Un viajero hace el trayecto en un tren nocturno entre las estaciones de Bojchinovci y Vidin (dos pequeñas ciudades situadas entre Sofía y Bucarest). Escrito en primera persona, el protagonista describe el ambiente cerrado del interior del vagón (es de noche: lo exterior es oscuro, no existe paisaje), y da cuenta de los pasajeros que dormitan o leen. En realidad, es un viaje iniciático, donde nuestro viajero reflexiona sobre el sentido de nuestra propia existencia, tomando pie de las impresiones que le producen sus ignorados compañeros de travesía.
La imaginación de Zomeño se desborda en todo tipo de pensamientos, como si de una olla exprés se tratara. La sabia ironía, la ocurrencia de tintes negros, la valoración no exenta de cinismo, y -sin solución de continuidad- emotivas evocaciones llenas de lirismo. Resulta, a no dudarlo, un travesía que se convierte en proceso purificador, como el del peregrino que busca algo de luz después de una larga noche oscura. No es de extrañar que comience citando a Kafka y termine citando a San Juan de la Cruz.
Como él mismo reconoce, es un relato construido a modo de párrafos breves, casi aforismos, que semejan - si abres el libro por cualquier página-, las traviesas del ferrocarril, lo que produce en el lector una curiosa sensación de traqueteo. Y es que, una vez que subes la tren, te sientes atado a la conciencia y a los originales dilemas que plantea el protagonista. Ya no puedes desentenderte de este viaje, donde un entorno opresivo, en parte real y en parte ilusorio, hace las veces del espejo que te devuelve tu verdadero rostro. Por ello, en mi opinión, se trata de un viaje personal del protagonista, pero en el que también todos nos sentimos de alguna manera implicados. Porque indaga sobre esa ruta de la vida que nos lleva donde no queremos y a la que hay que buscar un porqué, aunque sea urdiendo apariencias.

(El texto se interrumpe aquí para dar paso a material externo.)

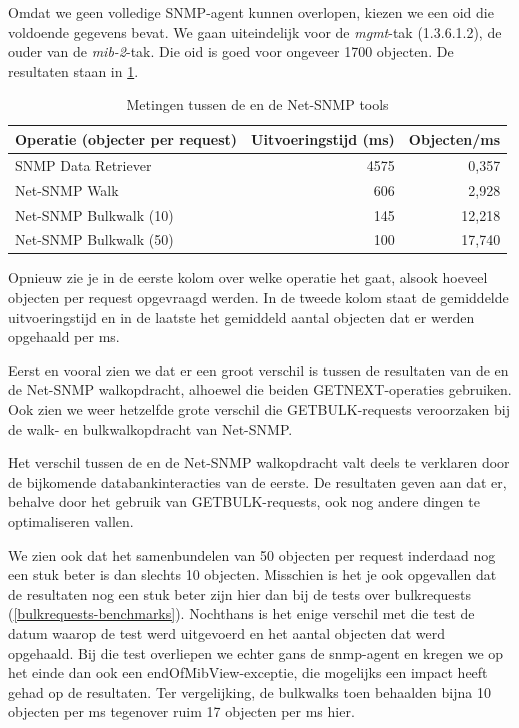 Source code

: Omdat we geen volledige SNMP-agent kunnen overlopen, kiezen we een \gls{oid} die voldoende gegevens bevat.
We gaan uiteindelijk voor de \textit{mgmt}-tak (1.3.6.1.2), de ouder van de \textit{mib-2}-tak.
Die \gls{oid} is goed voor ongeveer 1700 objecten.
De resultaten staan in \cref{tabel-nwmretriever-vs-net-snmp}.

\begin{table}[h]
\centering
\begin{tabular}{@{}lrr@{}}
\toprule
Operatie (objecter per request) & Uitvoeringstijd (ms) & Objecten/ms \\ \midrule
SNMP Data Retriever             & 4575                 & 0,357       \\
Net-SNMP Walk                   & 606                  & 2,928       \\
Net-SNMP Bulkwalk (10)          & 145                  & 12,218      \\
Net-SNMP Bulkwalk (50)          & 100                  & 17,740      \\ \bottomrule
\end{tabular}
\caption{Metingen tussen de \nwmretriever{} en de Net-SNMP tools}
\label{tabel-nwmretriever-vs-net-snmp}
\end{table}

Opnieuw zie je in de eerste kolom over welke operatie het gaat, alsook hoeveel objecten per request opgevraagd werden.
In de tweede kolom staat de gemiddelde uitvoeringstijd en in de laatste het gemiddeld aantal objecten dat er werden opgehaald per ms.

Eerst en vooral zien we dat er een groot verschil is tussen de resultaten van de \nwmretriever{}
en de Net-SNMP walkopdracht, alhoewel die beiden GETNEXT-operaties gebruiken.
Ook zien we weer hetzelfde grote verschil die GETBULK-requests veroorzaken bij de walk- en bulkwalkopdracht van Net-SNMP.

Het verschil tussen de \nwmretriever{} en de Net-SNMP walkopdracht valt deels te verklaren door de bijkomende databankinteracties van de eerste.
De resultaten geven aan dat er, behalve door het gebruik van GETBULK-requests, ook nog andere dingen te optimaliseren vallen.

We zien ook dat het samenbundelen van 50 objecten per request inderdaad nog een stuk beter is dan slechts 10 objecten.
Misschien is het je ook opgevallen dat de resultaten nog een stuk beter zijn hier dan bij de tests over bulkrequests (\cref{bulkrequests-benchmarks}).
Nochthans is het enige verschil met die test de datum waarop de test werd uitgevoerd en het aantal objecten dat werd opgehaald.
Bij die test overliepen we echter gans de \gls{snmp-agent} en kregen we op het einde dan ook een endOfMibView-exceptie,
die mogelijks een impact heeft gehad op de resultaten.
Ter vergelijking, de bulkwalks toen behaalden bijna 10 objecten per ms tegenover ruim 17 objecten per ms hier.

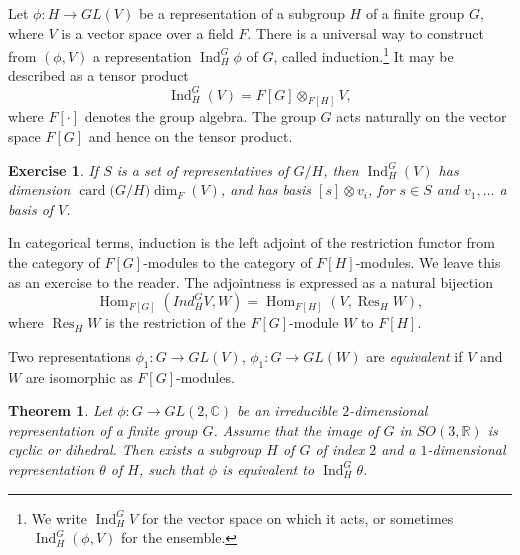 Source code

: \documentclass{amsart}
\def\op#1{{\operatorname{#1}}}
\newcommand{\ring}[1]{\mathbb{#1}}
\newtheorem{theorem}[equation]{Theorem}
\newtheorem{exercise}{Exercise}
\def\newterm#1{{\it #1}}
\def\card#1{\op{card}{#1}}
\begin{document}
Let $\phi:H\to GL(V)$ be a representation of a subgroup $H$ of a
finite group $G$, where $V$ is a vector space over a field $F$.  There
is a universal way to construct from $(\phi,V)$ a representation $\op{Ind}_H^G\phi$ of
$G$, called induction.\footnote{We write $\op{Ind}_H^G V$ for the vector space on
which it acts, or sometimes $\op{Ind}_H^G (\phi,V)$ for the ensemble.}  
It may be described as a tensor product
\[
\op{Ind}_H^G(V) = F[G]\otimes_{F[H]} V,
\]
where $F[\cdot]$ denotes the group algebra.  The group $G$ acts
naturally on the vector space $F[G]$ and hence on the tensor product.

\begin{exercise}
If $S$ is a set of representatives of $G/H$, then $\op{Ind}_H^G(V)$
has dimension $\card(G/H)\dim_F(V)$, and has basis $[s]\otimes v_i$,
for $s\in S$ and $v_1,\ldots $ a basis of $V$.
\end{exercise}

In categorical terms, induction is the left adjoint of the restriction functor
from the category of  $F[G]$-modules to the category of  $F[H]$-modules.
We leave this as an exercise to the reader.  The adjointness is expressed as a 
natural bijection
\begin{equation}\label{eqn:adjoint}
\op{Hom}_{F[G]}(Ind_H^G V,W) = \op{Hom}_{F[H]}(V,\op{Res}_H W),
\end{equation}
where $\op{Res}_H W$ is the restriction of the $F[G]$-module $W$ to $F[H]$.

Two representations $\phi_1:G\to GL(V)$, $\phi_1:G\to GL(W)$ are
\newterm{equivalent} if $V$ and $W$ are isomorphic as $F[G]$-modules.

\begin{theorem}
  Let $\phi:G\to GL(2,\ring{C})$ be an irreducible $2$-dimensional
  representation of a finite group $G$.  Assume that the image of $G$
  in $SO(3,\ring{R})$ is cyclic or dihedral.  Then exists a subgroup
  $H$ of $G$ of index $2$ and a $1$-dimensional representation
  $\theta$ of $H$, such that $\phi$ is equivalent to
  $\op{Ind}_H^G\theta$.
\end{theorem}
\end{document}
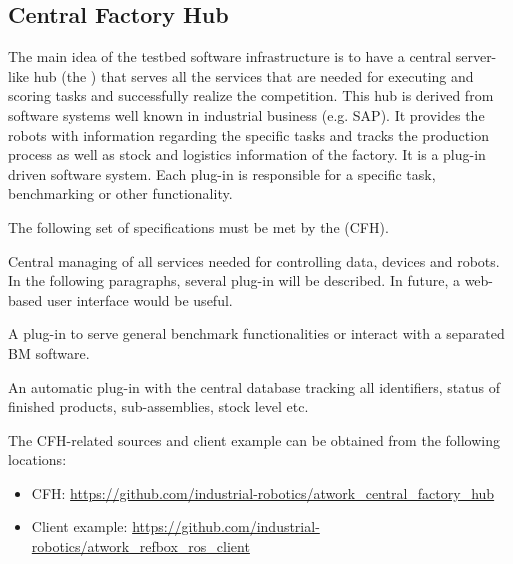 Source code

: 
\subsection{Central Factory Hub}
\label{ssec:CFH}

The main idea of the \erlir testbed software infrastructure is to have a central server-like hub (the \erlir \CFH) that serves all the services that are needed for executing and scoring tasks and successfully realize the competition. This hub is derived from software systems well known in industrial business (e.g. SAP). It provides the robots with information regarding the specific tasks and tracks the production process as well as stock and logistics information of the \rollin factory. It is a plug-in driven software system. Each plug-in is responsible for a specific task, benchmarking or other functionality.

\noindent
The following set of specifications must be met by the \erlir \CFH (CFH).
\begin{CFHSpec}
Central managing of all services needed for controlling data, devices and robots. In the following paragraphs, several plug-in will be described. In future, a web-based user interface would be useful.
\end{CFHSpec}

\begin{CFHSpec}
A plug-in to serve general benchmark functionalities or interact with a separated BM software.
\end{CFHSpec}

\begin{CFHSpec}
An automatic plug-in with the central database tracking all identifiers, status of finished products, sub-assemblies, stock level etc. 
\end{CFHSpec}

The CFH-related sources and client example can be obtained from the following locations:

\begin{itemize}
	\item CFH: \url{https://github.com/industrial-robotics/atwork_central_factory_hub}
	\item Client example: \url{https://github.com/industrial-robotics/atwork_refbox_ros_client}
\end{itemize}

El estilo es muy personal: sobrevive entre la prosa y la poesía, entre la literatura y la reflexión filosófica, entre el realismo más rastrero y el surrealismo más onírico. Ahí habita el lugar donde Jesús Zomeño nos lleva. Lo demás es tarea del lector, el viaje particular de cada uno.
Pero con esta entrega no ha llegado el final. Para Bucarest queda un buen trecho, y Jesús ya ha anunciado que este breve relato forma parte de una tetralogía de la cual ha trazado ya sus líneas maestras. Esperamos, pues, con cierta ansiedad, la segunda parte prometida. Y es que, una vez que hemos comprado el billete, ya no podemos apearnos tan fácilmente. La suerte está echada.